Let's move on to the keys to the game.
Attacking The Zone
Speaking of the Baylor zone, let's address Longhorn Fan's fear of the zone in general. First, this fear is derived from Texas' final four loss to the 'Cuse. It also comes from dozens of games where we rolled out non scorers like Balbay and Mason together to attack other teams' zones. First, this is probably the worst Scott Drew coached zone team I've seen, and certainly not the caliber of a Syracuse or a Louisville. Do they have athletes and length to play a good zone? Sure. The Bears just lack the understanding it seems.
As for Texas personnel, if you haven't noticed by now, this isn't your father's Texas offense. Texas understands how to attack in different ways and they have the dynamic offensive personnel to pull it off. In fact, they have zone-specific personnel when you consider the following.
Texas has two face up posts in Thompson and Johnson to work the gaps at the high post and along the short corner when three perimeter shooters are spaced around the arc. Gary Johnson has the midrange game to force the backline of the zone to move off the baseline when he faces up for midrange look, creating even more space.
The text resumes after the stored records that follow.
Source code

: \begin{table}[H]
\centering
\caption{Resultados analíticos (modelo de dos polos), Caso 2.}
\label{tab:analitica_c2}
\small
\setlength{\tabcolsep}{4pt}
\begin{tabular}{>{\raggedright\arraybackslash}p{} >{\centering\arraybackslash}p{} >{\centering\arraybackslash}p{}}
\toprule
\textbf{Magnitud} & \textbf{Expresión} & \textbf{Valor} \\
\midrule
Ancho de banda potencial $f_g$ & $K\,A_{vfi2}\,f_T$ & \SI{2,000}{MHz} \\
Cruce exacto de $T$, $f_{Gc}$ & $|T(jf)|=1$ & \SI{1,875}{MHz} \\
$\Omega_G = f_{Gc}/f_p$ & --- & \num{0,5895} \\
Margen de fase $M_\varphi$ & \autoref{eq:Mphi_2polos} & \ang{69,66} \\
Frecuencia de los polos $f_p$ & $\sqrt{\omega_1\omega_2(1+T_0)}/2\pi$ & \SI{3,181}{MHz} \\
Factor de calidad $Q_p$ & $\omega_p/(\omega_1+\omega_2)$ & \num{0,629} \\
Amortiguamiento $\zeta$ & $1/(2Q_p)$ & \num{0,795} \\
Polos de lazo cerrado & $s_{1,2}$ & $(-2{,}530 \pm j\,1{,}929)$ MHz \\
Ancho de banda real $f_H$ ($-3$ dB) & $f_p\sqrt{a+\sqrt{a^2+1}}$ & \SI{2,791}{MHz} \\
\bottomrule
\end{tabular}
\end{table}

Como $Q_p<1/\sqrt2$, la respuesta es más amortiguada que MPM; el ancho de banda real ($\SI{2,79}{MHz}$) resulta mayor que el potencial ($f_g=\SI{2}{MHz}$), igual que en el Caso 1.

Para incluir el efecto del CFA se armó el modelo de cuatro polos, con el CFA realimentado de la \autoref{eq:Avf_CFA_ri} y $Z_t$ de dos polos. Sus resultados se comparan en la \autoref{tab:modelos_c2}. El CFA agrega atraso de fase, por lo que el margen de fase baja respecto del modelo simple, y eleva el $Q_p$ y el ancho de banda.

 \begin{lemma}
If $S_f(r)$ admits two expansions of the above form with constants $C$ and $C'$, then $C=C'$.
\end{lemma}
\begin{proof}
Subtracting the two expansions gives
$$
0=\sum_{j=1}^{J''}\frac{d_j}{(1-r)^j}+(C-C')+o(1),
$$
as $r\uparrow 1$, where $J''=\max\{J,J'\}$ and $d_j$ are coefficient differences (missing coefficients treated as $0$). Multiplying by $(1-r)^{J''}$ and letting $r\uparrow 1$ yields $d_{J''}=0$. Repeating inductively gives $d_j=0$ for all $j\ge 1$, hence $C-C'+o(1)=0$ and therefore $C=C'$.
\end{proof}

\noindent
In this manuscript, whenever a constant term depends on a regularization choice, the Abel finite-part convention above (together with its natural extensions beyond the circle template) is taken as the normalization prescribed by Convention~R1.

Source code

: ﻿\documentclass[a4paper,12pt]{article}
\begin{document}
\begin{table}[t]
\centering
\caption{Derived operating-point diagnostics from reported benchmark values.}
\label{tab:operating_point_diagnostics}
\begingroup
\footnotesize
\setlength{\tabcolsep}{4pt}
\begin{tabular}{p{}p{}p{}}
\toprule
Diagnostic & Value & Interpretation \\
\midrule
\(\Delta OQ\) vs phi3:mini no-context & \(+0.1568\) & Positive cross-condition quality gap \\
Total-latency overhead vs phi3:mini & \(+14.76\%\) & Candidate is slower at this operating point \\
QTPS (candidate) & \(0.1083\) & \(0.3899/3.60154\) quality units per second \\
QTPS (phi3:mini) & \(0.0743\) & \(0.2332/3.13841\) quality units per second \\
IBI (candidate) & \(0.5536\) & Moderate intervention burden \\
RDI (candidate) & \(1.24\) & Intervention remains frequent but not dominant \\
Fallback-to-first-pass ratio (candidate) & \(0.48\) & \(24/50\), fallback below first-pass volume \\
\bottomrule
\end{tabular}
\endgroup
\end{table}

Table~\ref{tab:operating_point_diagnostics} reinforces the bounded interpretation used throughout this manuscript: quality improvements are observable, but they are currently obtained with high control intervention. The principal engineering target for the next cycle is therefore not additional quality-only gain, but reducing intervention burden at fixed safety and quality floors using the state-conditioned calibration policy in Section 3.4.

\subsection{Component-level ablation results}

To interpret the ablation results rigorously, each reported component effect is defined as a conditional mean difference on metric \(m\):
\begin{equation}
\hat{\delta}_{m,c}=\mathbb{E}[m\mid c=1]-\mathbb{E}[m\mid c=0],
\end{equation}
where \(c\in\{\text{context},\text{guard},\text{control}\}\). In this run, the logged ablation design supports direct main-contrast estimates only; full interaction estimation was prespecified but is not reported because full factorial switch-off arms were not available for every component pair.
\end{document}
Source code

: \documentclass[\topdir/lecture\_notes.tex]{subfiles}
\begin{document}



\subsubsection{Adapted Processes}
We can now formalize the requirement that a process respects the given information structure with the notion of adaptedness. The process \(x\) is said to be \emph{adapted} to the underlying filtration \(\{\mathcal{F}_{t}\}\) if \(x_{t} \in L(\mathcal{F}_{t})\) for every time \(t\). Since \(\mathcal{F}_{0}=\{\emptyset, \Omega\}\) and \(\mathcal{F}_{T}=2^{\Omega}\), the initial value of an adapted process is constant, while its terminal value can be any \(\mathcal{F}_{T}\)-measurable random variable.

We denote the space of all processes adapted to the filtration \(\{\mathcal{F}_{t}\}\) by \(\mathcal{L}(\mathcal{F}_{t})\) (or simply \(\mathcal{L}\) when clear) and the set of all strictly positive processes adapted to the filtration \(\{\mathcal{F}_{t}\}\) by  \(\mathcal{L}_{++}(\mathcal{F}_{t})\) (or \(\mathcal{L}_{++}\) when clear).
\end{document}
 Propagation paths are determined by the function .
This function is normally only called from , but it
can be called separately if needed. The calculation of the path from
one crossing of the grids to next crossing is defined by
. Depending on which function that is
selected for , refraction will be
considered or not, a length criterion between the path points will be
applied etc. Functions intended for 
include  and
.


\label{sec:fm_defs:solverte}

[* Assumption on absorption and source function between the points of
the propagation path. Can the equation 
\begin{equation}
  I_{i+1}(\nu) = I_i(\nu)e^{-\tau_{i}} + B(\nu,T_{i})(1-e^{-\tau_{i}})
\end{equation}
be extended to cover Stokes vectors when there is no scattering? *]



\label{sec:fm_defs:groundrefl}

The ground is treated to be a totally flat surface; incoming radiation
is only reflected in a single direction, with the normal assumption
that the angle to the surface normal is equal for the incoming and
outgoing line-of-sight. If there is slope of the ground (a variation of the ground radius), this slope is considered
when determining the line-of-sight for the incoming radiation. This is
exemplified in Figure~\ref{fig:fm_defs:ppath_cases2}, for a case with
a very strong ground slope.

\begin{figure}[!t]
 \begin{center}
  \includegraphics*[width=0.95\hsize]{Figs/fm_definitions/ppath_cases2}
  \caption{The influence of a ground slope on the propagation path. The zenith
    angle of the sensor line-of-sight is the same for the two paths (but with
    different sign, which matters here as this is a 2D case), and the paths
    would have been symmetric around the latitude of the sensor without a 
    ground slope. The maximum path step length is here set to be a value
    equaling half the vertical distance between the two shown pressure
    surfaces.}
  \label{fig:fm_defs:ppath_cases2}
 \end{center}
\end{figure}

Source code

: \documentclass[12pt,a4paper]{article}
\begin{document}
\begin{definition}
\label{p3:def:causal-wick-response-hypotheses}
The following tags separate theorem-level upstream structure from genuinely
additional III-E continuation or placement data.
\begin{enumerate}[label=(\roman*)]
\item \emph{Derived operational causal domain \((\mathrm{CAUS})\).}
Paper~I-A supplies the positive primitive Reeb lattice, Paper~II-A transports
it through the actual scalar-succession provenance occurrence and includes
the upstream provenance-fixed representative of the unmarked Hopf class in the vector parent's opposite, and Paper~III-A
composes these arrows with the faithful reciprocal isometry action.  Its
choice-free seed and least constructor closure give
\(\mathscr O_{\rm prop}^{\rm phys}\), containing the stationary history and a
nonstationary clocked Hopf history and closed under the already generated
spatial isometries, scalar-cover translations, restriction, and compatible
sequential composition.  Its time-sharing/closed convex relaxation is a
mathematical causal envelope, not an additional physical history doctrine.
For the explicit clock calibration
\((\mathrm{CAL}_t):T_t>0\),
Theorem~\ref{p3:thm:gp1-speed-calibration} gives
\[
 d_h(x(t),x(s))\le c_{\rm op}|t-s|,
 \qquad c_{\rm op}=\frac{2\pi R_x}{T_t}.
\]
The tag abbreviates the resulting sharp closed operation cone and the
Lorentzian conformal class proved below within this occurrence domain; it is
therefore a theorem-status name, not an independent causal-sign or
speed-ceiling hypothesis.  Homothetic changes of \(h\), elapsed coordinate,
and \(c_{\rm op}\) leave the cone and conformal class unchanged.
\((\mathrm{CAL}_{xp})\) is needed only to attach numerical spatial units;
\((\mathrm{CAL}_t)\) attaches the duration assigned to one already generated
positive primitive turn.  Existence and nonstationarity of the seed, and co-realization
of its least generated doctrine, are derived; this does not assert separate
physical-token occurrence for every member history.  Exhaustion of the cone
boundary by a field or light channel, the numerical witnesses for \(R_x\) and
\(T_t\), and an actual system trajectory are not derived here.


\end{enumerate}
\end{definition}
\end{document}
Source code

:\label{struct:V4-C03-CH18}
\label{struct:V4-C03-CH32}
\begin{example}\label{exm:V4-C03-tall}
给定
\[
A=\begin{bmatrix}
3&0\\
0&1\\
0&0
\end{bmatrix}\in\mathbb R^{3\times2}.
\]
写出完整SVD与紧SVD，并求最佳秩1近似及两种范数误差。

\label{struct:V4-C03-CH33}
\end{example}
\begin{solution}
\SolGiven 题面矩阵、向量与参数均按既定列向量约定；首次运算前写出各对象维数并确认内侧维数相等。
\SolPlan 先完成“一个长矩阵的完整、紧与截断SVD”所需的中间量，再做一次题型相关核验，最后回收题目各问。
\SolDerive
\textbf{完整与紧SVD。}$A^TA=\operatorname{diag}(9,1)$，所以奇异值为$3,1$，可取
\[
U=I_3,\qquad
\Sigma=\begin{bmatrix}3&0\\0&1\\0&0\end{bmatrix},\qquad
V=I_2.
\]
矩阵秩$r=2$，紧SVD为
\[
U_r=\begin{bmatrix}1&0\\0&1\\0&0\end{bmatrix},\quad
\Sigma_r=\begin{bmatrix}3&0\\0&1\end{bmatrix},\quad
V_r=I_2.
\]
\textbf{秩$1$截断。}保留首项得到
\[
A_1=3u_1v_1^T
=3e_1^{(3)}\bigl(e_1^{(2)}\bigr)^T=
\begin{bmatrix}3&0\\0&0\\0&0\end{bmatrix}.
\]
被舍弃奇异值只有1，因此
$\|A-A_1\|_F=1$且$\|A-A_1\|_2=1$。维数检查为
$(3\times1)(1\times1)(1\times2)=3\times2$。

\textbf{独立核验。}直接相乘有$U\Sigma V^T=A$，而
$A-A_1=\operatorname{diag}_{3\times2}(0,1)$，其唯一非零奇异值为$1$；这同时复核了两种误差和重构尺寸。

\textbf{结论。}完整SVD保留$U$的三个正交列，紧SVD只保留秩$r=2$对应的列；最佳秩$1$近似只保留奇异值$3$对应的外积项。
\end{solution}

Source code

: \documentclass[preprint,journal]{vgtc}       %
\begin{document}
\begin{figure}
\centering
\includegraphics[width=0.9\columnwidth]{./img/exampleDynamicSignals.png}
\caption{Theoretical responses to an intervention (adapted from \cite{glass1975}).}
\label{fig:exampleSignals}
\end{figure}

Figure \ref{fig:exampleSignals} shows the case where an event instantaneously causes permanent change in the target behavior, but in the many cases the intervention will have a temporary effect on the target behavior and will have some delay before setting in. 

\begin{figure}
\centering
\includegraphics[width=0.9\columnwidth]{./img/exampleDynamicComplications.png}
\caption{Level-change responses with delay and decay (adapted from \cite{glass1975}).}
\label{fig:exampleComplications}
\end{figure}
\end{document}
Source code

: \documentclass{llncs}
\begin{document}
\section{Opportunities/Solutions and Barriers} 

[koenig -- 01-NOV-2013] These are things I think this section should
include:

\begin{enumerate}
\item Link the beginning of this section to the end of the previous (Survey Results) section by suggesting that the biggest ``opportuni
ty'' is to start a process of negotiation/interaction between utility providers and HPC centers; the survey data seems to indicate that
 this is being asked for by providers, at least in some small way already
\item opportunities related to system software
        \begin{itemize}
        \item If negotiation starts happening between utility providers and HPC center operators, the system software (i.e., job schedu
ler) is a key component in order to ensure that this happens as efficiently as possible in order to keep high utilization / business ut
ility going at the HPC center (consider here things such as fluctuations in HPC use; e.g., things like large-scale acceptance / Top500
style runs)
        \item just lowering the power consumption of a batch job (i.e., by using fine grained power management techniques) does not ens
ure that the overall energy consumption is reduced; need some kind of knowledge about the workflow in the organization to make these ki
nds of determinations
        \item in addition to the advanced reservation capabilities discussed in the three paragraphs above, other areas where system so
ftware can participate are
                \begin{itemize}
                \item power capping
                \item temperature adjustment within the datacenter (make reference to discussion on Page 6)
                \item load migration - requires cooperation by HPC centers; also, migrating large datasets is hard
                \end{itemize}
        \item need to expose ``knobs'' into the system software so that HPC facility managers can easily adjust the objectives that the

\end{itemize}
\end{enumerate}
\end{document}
Texas also has the type of small forward the game covets. Jordan has the ability to facilitate because he can see over the Zone with his size and he can handle. He is the classic definition of swingman because he has unlimited range but can still use his size to finish along the baseline against the zone.
Finally, if we're playing Brown and Joseph, that gives us a pair of guards who are good shooters and great passers. It's as dynamic a zone busting club as anyone in America can roll out. The face up forwards and a true small forward are the difference makers to go along with a pair of guards with range. If we’re patient, we should cut their zone to pieces. The bonus is Baylor doesn’t have back to the basket bigs to punish our small dream-wagon lineup on the other end.
Speaking of which, this has to be the battle cry on offense if numbers aren't there in transition. I can't emphasize this enough, but if we run our zone offense by collapsing the zone and hitting the forwards in the high post or along the baseline, kick out 3's will be available all game. Brown, Joseph, and Hamilton need to understand this before they start with the heat checks one pass into a possession.
From ball pressure to wing denial, Texas can steal possessions from the turnover prone Bears, it's just a matter of bringing it. Walton isn't a true blow-by guard that's going to defeat good on ball pressure, and LaceDarius needs a catch with a defender running at him to get to the basket consistently. Let Tristan clean up any mess at the rim.
This one scared me a week ago because the Bears have NBA talent and elite athleticism. After looking at the matchups a little more in depth, I'd be worried if the Bears had the steady guard play to make sure Jones and Dunn got their shots. I don't think they do. I was also worried about the Horns being complacent coming into the game, but after what they did to OU…I'm not.
This is an entirely different Texas team than the one playing a season ago. Texas wins 77 to 65.